I suppose it is of utmost importance that a teacher/lecturer/professor offers students constructive comments when marking their papers. Just as, when I was an undergraduate, I always hoped to receive from professors remarks on merits and shortcomings of my writings as well as instructions on how to improve them, so would my students, I believe, expect from me more practical comments on their term papers apart from the two-digit marks.
I have been reading and grading students coursework, 40 ten-page papers in total, during the Chinese New Year, which is still within the mourning period for Grandpa. Partly because of the aforementioned belief and partly because of the problem of obsessive-compulsive personality disorder (OCPD), I felt compelled to offer at least 200 characters (actually twice the amount most of the time, i.e. half an A4 page) for each paper in a well-written manner. Thus, I worked even on the eve, first day and second day of the new year and finished the task on the third day of the new year.
Plagiarism is always the problem. It is nowadays all too convenient to google, copy and paste, without further assessing the validity, credibility and authority of online information. While some of the students would rephrase what they found to avoid the unpardonable crime of 'copy-and-paste', others simply assume that a lecture or professor is too busy to surf through the Internet and thus so oblivious to what has been posted in the cyber world.
I wonder whose responsibility it should be to teach those undergraduates how to rephrase, to quote and to include all required information in footnotes or endnotes as well as in the bibliography. Should I, a part-time assistant professor and post-doctoral fellow, reserve ten minutes at the end of every lecture to introduce academic writing–Lesson One: Plagiarism Is A Crime?
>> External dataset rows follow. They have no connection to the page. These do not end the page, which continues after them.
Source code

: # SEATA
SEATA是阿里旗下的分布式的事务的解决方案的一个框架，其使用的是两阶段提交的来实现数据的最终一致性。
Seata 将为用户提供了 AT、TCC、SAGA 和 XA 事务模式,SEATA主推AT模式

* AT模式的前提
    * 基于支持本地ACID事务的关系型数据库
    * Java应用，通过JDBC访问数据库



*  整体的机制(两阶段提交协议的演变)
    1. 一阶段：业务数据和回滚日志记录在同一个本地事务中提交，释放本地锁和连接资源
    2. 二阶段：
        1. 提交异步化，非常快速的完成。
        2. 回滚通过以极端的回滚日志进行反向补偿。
Nevertheless, I am really delighted to see those who have made the most of my office hours complete their coursework and turn in good papers. I am particularly happy to know how much a student from the medical school, who started playing the Western classical violin since the age of 3, has learnt a lot through coursework as to how the violin, its music styles, fingering techniques and holding positions vary in different musical cultures around the globe.
(Holing positions of the violin in South Indian, top, and Morocco, bottom, demonstrated by Tiffanywan, photos reproduced from coursework)
Two terms after I started the course at National Taiwan University, I am glad to see some of my students truly come to know how to appreciate various musical cultures around the globe.